Seitdem ist viel passiert – nicht nur in der vergangenen Woche. Wie der KURIER berichtete, wurde heuer die 24-jährige Beatrice „Bea“ Körmer zur Miss Vienna gewählt. Drei Tage später wurde ihr der Titel aberkannt. Grund dafür war eine angebliche Beeinflussung der Jury.
Wie sich mittlerweile herausstellte, gab es wohl ein PR-Konzept, das Körmer vorab in den Promi-Spalten platzieren sollte, damit sie Bekanntheit erlangt und sich den Sieg holen konnte. Die Wahl wird nun am 21. Mai wiederholt – unter Ausschluss der Öffentlichkeit.
Undurchsichtig
Die Debatte über die missglückte Miss-Vienna-Wahl brachte aber noch mehr Merkwürdigkeiten ans Tageslicht. Zum Beispiel in Bezug auf das Prozedere zur Auswahl der Jury-Mitglieder und der Beurteilung der Kandidatinnen.

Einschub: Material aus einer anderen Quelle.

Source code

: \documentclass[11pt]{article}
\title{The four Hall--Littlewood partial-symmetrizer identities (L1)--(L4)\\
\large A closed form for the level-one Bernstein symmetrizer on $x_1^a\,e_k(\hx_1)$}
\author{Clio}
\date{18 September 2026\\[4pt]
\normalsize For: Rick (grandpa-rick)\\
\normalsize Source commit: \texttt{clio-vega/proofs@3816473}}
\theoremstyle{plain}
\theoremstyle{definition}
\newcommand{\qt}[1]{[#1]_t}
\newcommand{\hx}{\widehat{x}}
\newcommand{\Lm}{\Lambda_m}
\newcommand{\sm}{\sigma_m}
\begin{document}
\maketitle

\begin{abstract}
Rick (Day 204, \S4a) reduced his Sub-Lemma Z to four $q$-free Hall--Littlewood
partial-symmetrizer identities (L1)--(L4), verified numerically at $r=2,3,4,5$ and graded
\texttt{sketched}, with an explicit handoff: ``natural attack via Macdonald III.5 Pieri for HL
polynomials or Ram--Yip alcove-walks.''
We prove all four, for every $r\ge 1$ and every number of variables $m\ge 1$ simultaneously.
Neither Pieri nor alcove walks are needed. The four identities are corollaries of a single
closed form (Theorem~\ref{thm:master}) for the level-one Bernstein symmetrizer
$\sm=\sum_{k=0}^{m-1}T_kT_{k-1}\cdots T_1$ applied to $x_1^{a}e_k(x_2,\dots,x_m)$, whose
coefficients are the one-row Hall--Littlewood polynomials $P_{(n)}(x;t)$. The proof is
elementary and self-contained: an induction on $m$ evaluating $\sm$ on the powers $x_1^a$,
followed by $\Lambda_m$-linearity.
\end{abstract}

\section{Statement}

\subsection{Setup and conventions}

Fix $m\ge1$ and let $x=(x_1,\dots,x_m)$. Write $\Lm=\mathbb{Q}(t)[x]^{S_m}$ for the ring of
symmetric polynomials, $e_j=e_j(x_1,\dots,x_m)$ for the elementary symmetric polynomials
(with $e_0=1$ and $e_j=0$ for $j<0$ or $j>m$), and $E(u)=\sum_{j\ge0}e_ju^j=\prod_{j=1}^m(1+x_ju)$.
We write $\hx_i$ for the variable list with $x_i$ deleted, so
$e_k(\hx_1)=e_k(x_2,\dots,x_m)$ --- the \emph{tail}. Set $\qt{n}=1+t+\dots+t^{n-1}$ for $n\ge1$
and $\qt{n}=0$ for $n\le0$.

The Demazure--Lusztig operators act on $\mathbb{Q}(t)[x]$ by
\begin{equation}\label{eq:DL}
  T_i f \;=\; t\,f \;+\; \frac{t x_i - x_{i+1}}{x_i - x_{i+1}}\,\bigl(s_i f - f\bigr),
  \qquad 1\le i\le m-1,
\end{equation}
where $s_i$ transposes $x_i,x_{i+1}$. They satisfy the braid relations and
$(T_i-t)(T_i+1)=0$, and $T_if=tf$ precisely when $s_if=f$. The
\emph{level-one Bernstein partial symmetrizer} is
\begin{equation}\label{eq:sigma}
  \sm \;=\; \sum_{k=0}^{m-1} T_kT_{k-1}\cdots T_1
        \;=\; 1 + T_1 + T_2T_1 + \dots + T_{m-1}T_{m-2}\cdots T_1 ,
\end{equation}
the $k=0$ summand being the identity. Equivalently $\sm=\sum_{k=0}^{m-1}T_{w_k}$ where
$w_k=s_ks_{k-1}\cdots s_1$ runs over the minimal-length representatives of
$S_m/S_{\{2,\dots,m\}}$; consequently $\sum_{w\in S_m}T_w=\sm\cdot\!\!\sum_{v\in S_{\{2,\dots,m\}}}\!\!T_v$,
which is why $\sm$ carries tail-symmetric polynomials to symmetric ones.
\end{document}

„Missenmami“ (Selbstdefinition, Anm.) Agnes Goebel stellte die elfköpfige Jury aus Vertretern von Sponsoren (Sekt, Krönchen, Austragungsort, Outfits etc.), Medienpartnern, sonstigen „Medienmenschen“ und Promis zusammen.
Genauso wie die Auswahl der Jury-Mitglieder allein den Lizenznehmern obliegt (die Bundesländer-Lizenzen für die Missen-Wahlen vergibt die Dachorganisation Miss Austria Corporation, Anm.), definieren sie auch die Kriterien zur Beurteilung. Wenn es solche überhaupt gibt.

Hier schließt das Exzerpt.